Il y a quelque chose d'admirable dans le mouvement Tamarrod/Rébellion qui essaye de sauver l'Egypte de sa confrérisation forcée par les «Frères» (entre eux) musulmans. Collecte de signature, bataille au corps à corps, muscle et cri, mobilisation et slogan. Le mouvement reste jeune et vigoureux et on pourra soliloquer sur sa prise en charge supposée par l'Occident, sur ses obédiences ou sur ses courants, cela n'enlève rien à ce mouvement de fond. Et c'est un spectacle fascinant pour nous laïcs, progressistes ou modernistes ou démocrates ou écolos ou lunatiques ou démissionnaires: voici l'exemple qu'il y a une vie après le Califat et que les islamistes ne gagnent pas toujours et que l'on peut mobiliser les ruralités et les marges mieux qu'eux et que l'on peut changer les choses et pas les laisser advenir comme un destin inévitable.
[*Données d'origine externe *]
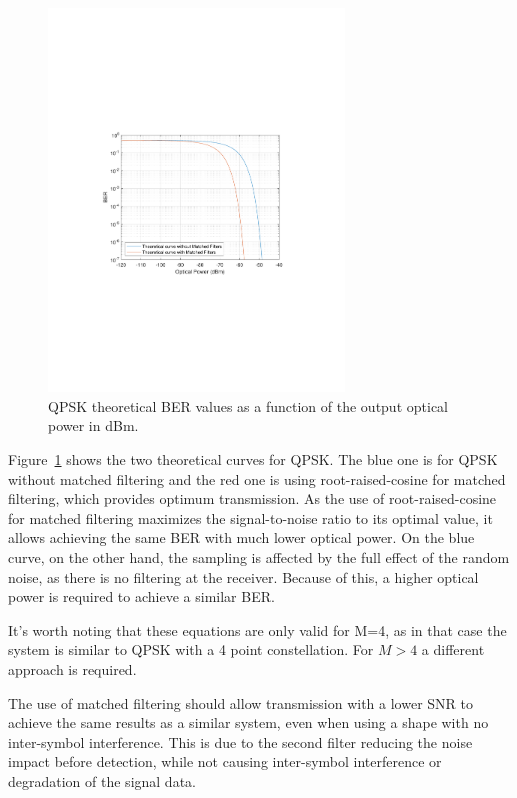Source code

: \begin{refsection}
\begin{figure}[H]
	\centering
	\includegraphics[clip, trim=4cm 8cm 4cm 8cm, width=0.7\textwidth]{./sdf/m_qam_system/figures/teor_BER_curves.pdf}
	\caption{QPSK theoretical BER values as a function of the output optical power in dBm.\label{fig:QPSK_th_curves}}
\end{figure}


Figure~\ref{fig:QPSK_th_curves} shows the two theoretical curves for QPSK. The blue one is for QPSK without matched filtering and the red one is using root-raised-cosine for matched filtering, which provides optimum transmission. As the use of root-raised-cosine for matched filtering maximizes the signal-to-noise ratio to its optimal value, it allows achieving the same BER with much lower optical power. On the blue curve, on the other hand, the sampling is affected by the full effect of the random noise, as there is no filtering at the receiver. Because of this, a higher optical power is required to achieve a similar BER.


It's worth noting that these equations are only valid for M=4, as in that case the system is similar to QPSK with a 4 point constellation. For $M > 4$ a different approach is required.

The use of matched filtering should allow transmission with a lower SNR to achieve the same results as a similar system, even when using a shape with no inter-symbol interference. This is due to the second filter reducing the noise impact before detection, while not causing inter-symbol interference or degradation of the signal data.


\end{refsection}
On peut aussi soliloquer, presque avec une étrange jouissance masochiste, sur la faiblesse des progressistes dans le monde dit arabe, sur la puissance de contact et de séduction des islamistes et sur l'urbanité et l'élitisme des mouvements anti-islamistes qui les empêcheraient de vivre dans le pays réel et les couperaient des «masses» (ô détestable synonyme des peuples en vrac). Cela nous est arrivé à nous, piégés entre les islamistes et les militaires, la guerre des années 90 a obligé à des choix sales et impardonnables et cela a tué les convictions, le courage, le désir de changer le monde et la confiance en soi. Et dès que les islamistes ont pris le pouvoir en Egypte et en Tunisie, on a soupiré avec la profonde consternation qui est la nôtre et on a conclu à la fatalité.

Et soudain, En Egypte et en Tunisie, pour ceux qui y voyagent et regardent, on a vu naître l'inattendu: des mouvements jeunes lucides, puissants, organisés et meneurs d'initiatives qui résistent et se battent. Avec la bouche, le bras, le gourdin et le mot: ceux qui veulent m'enlever ma liberté par la force, je la défendrai et je la leur enlèverai avec la force. Celui qui attaque mon corps subira le mien. Celui qui touche à ma croyance, je toucherai à la sienne. Les islamistes sont mortels, vont aux toilettes, mentent et ne maîtrisent pas plus que les ablutions et les névroses face à la femme. Le bonheur est qu'ils sont en train de perdre par leurs «victoires». Et Tamarrod offre le mythe et l'espoir d'une possibilité de résurrection de l'initiative. Les islamistes ont longtemps «gagné» par deux arguments: l'usage de la proximité avec les marges et les exclus et l'usage de la culpabilisation des élites concurrentes; vous êtes contre nous ? Donc vous êtes contre Allah. Et cela s'est profondément implanté dans les pensées: un homme a le droit de porter un kamis ridicule au nom de sa croyance mais un autre n'a pas le droit de s'habiller comme il veut au nom de sa croyance. Une femme sans voile est indécente et un hirsute avec barbe sale ne l'est pas. Un coiffeur de Aïn Témouchent peut devenir émir et savant en fatwa et un intellectuel n'a pas le droit de parler de religion, de discourir sur le Coran ou de penser le sacré. Quand on est anti-islamiste, on se sent coupable de ne pas être musulman et c'est la plus grosse arnaque de ce courant.

Tamarrod mérite donc sa gloire. Il essaye de faire barrage. Ni par l'exil ni par la démission. Ni valise ni cercueil dans la tête. Ils frappent ? Je frappe. C'est la règle.